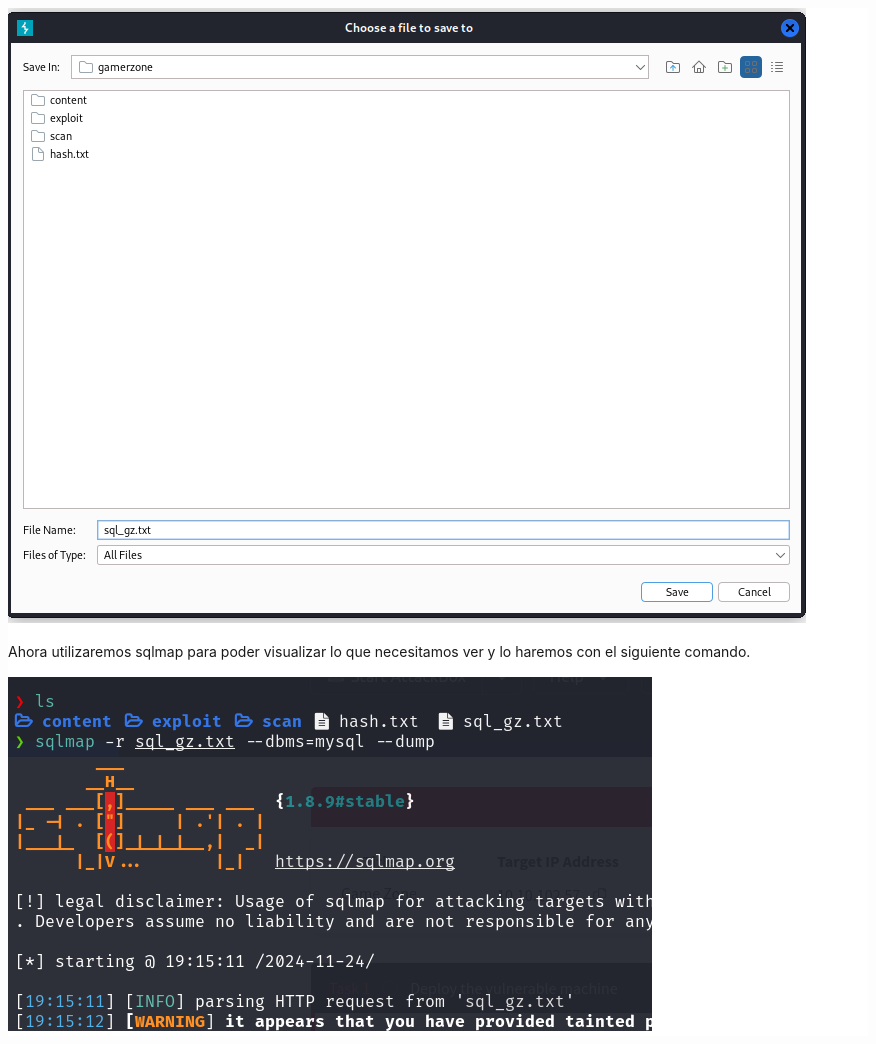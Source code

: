 ![image.png](/assets/images/write-up-game-zone/image%2039.png)

Ahora utilizaremos sqlmap para poder visualizar lo que necesitamos ver y lo haremos con el siguiente comando.

![image.png](/assets/images/write-up-game-zone/image%2040.png)
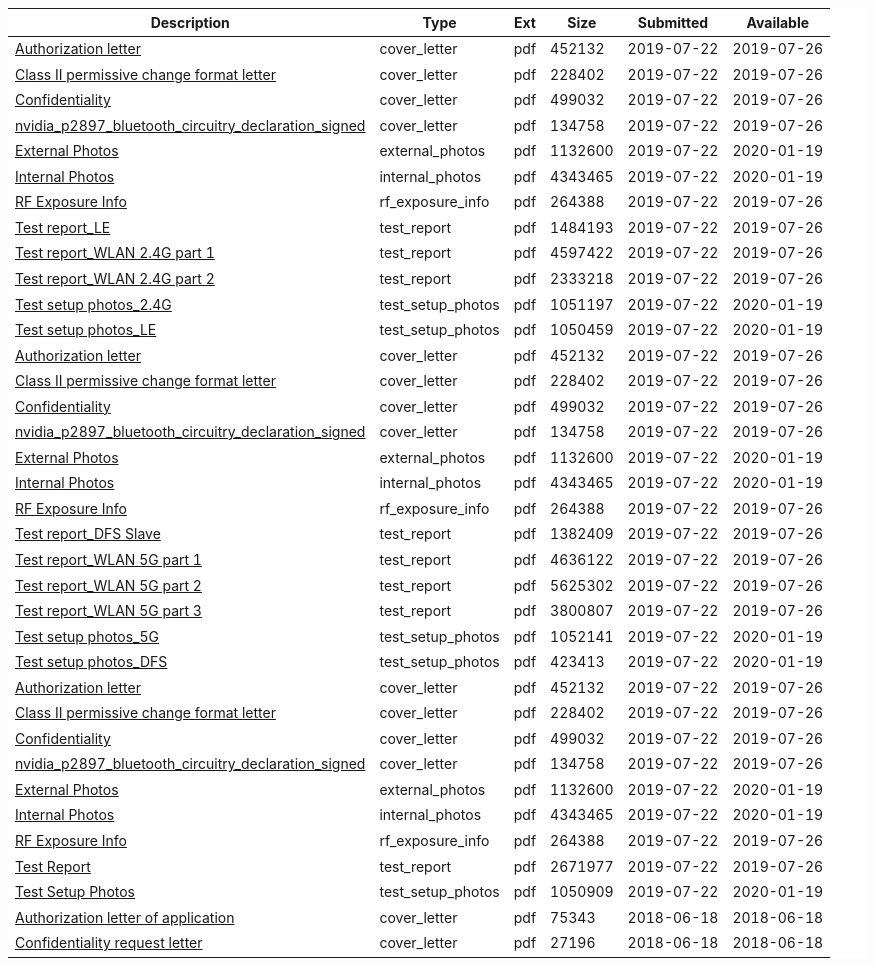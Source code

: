 | Description | Type | Ext | Size | Submitted | Available |
| ----------- | ---- | --- | ---- | --------- | --------- |
| [Authorization letter](VOB-P2897/493d667178f4084859f5810a0e152a02/4365409.pdf) | cover_letter | pdf | 452132 | 2019-07-22 | 2019-07-26 |
| [Class II permissive change format letter](VOB-P2897/493d667178f4084859f5810a0e152a02/4365410.pdf) | cover_letter | pdf | 228402 | 2019-07-22 | 2019-07-26 |
| [Confidentiality](VOB-P2897/493d667178f4084859f5810a0e152a02/4365411.pdf) | cover_letter | pdf | 499032 | 2019-07-22 | 2019-07-26 |
| [nvidia_p2897_bluetooth_circuitry_declaration_signed](VOB-P2897/493d667178f4084859f5810a0e152a02/4365412.pdf) | cover_letter | pdf | 134758 | 2019-07-22 | 2019-07-26 |
| [External Photos](VOB-P2897/493d667178f4084859f5810a0e152a02/4365361.pdf) | external_photos | pdf | 1132600 | 2019-07-22 | 2020-01-19 |
| [Internal Photos](VOB-P2897/493d667178f4084859f5810a0e152a02/4365360.pdf) | internal_photos | pdf | 4343465 | 2019-07-22 | 2020-01-19 |
| [RF Exposure Info](VOB-P2897/493d667178f4084859f5810a0e152a02/4365414.pdf) | rf_exposure_info | pdf | 264388 | 2019-07-22 | 2019-07-26 |
| [Test report_LE](VOB-P2897/493d667178f4084859f5810a0e152a02/4365424.pdf) | test_report | pdf | 1484193 | 2019-07-22 | 2019-07-26 |
| [Test report_WLAN 2.4G part 1](VOB-P2897/493d667178f4084859f5810a0e152a02/4365425.pdf) | test_report | pdf | 4597422 | 2019-07-22 | 2019-07-26 |
| [Test report_WLAN 2.4G part 2](VOB-P2897/493d667178f4084859f5810a0e152a02/4365426.pdf) | test_report | pdf | 2333218 | 2019-07-22 | 2019-07-26 |
| [Test setup photos_2.4G](VOB-P2897/493d667178f4084859f5810a0e152a02/4365367.pdf) | test_setup_photos | pdf | 1051197 | 2019-07-22 | 2020-01-19 |
| [Test setup photos_LE](VOB-P2897/493d667178f4084859f5810a0e152a02/4365368.pdf) | test_setup_photos | pdf | 1050459 | 2019-07-22 | 2020-01-19 |
| [Authorization letter](VOB-P2897/3501162ca2d04a983a8573146ee82624/4365409.pdf) | cover_letter | pdf | 452132 | 2019-07-22 | 2019-07-26 |
| [Class II permissive change format letter](VOB-P2897/3501162ca2d04a983a8573146ee82624/4365410.pdf) | cover_letter | pdf | 228402 | 2019-07-22 | 2019-07-26 |
| [Confidentiality](VOB-P2897/3501162ca2d04a983a8573146ee82624/4365411.pdf) | cover_letter | pdf | 499032 | 2019-07-22 | 2019-07-26 |
| [nvidia_p2897_bluetooth_circuitry_declaration_signed](VOB-P2897/3501162ca2d04a983a8573146ee82624/4365412.pdf) | cover_letter | pdf | 134758 | 2019-07-22 | 2019-07-26 |
| [External Photos](VOB-P2897/3501162ca2d04a983a8573146ee82624/4365361.pdf) | external_photos | pdf | 1132600 | 2019-07-22 | 2020-01-19 |
| [Internal Photos](VOB-P2897/3501162ca2d04a983a8573146ee82624/4365360.pdf) | internal_photos | pdf | 4343465 | 2019-07-22 | 2020-01-19 |
| [RF Exposure Info](VOB-P2897/3501162ca2d04a983a8573146ee82624/4365414.pdf) | rf_exposure_info | pdf | 264388 | 2019-07-22 | 2019-07-26 |
| [Test report_DFS Slave](VOB-P2897/3501162ca2d04a983a8573146ee82624/4365440.pdf) | test_report | pdf | 1382409 | 2019-07-22 | 2019-07-26 |
| [Test report_WLAN 5G part 1](VOB-P2897/3501162ca2d04a983a8573146ee82624/4365441.pdf) | test_report | pdf | 4636122 | 2019-07-22 | 2019-07-26 |
| [Test report_WLAN 5G part 2](VOB-P2897/3501162ca2d04a983a8573146ee82624/4365442.pdf) | test_report | pdf | 5625302 | 2019-07-22 | 2019-07-26 |
| [Test report_WLAN 5G part 3](VOB-P2897/3501162ca2d04a983a8573146ee82624/4365443.pdf) | test_report | pdf | 3800807 | 2019-07-22 | 2019-07-26 |
| [Test setup photos_5G](VOB-P2897/3501162ca2d04a983a8573146ee82624/4365434.pdf) | test_setup_photos | pdf | 1052141 | 2019-07-22 | 2020-01-19 |
| [Test setup photos_DFS](VOB-P2897/3501162ca2d04a983a8573146ee82624/4365435.pdf) | test_setup_photos | pdf | 423413 | 2019-07-22 | 2020-01-19 |
| [Authorization letter](VOB-P2897/0402032862a7289001b803733a2d19e9/4365409.pdf) | cover_letter | pdf | 452132 | 2019-07-22 | 2019-07-26 |
| [Class II permissive change format letter](VOB-P2897/0402032862a7289001b803733a2d19e9/4365410.pdf) | cover_letter | pdf | 228402 | 2019-07-22 | 2019-07-26 |
| [Confidentiality](VOB-P2897/0402032862a7289001b803733a2d19e9/4365411.pdf) | cover_letter | pdf | 499032 | 2019-07-22 | 2019-07-26 |
| [nvidia_p2897_bluetooth_circuitry_declaration_signed](VOB-P2897/0402032862a7289001b803733a2d19e9/4365412.pdf) | cover_letter | pdf | 134758 | 2019-07-22 | 2019-07-26 |
| [External Photos](VOB-P2897/0402032862a7289001b803733a2d19e9/4365361.pdf) | external_photos | pdf | 1132600 | 2019-07-22 | 2020-01-19 |
| [Internal Photos](VOB-P2897/0402032862a7289001b803733a2d19e9/4365360.pdf) | internal_photos | pdf | 4343465 | 2019-07-22 | 2020-01-19 |
| [RF Exposure Info](VOB-P2897/0402032862a7289001b803733a2d19e9/4365414.pdf) | rf_exposure_info | pdf | 264388 | 2019-07-22 | 2019-07-26 |
| [Test Report](VOB-P2897/0402032862a7289001b803733a2d19e9/4365413.pdf) | test_report | pdf | 2671977 | 2019-07-22 | 2019-07-26 |
| [Test Setup Photos](VOB-P2897/0402032862a7289001b803733a2d19e9/4365362.pdf) | test_setup_photos | pdf | 1050909 | 2019-07-22 | 2020-01-19 |
| [Authorization letter of application](VOB-P2897/db3dddb5e73255c928e1cced1693b71a/3891817.pdf) | cover_letter | pdf | 75343 | 2018-06-18 | 2018-06-18 |
| [Confidentiality request letter](VOB-P2897/db3dddb5e73255c928e1cced1693b71a/3891818.pdf) | cover_letter | pdf | 27196 | 2018-06-18 | 2018-06-18 |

━━━━━━

*Requirement*
Out of the entries above, write out only the lines between the line holding "4597422 | 2019-07-22 | 2019-07-26 |" and the line holding "2333218 | 2019-07-22 | 2019-07-26 |", inclusive, each exactly as given.

*Answer to the problem*
| [Test report_WLAN 2.4G part 1](VOB-P2897/493d667178f4084859f5810a0e152a02/4365425.pdf) | test_report | pdf | 4597422 | 2019-07-22 | 2019-07-26 |
| [Test report_WLAN 2.4G part 2](VOB-P2897/493d667178f4084859f5810a0e152a02/4365426.pdf) | test_report | pdf | 2333218 | 2019-07-22 | 2019-07-26 |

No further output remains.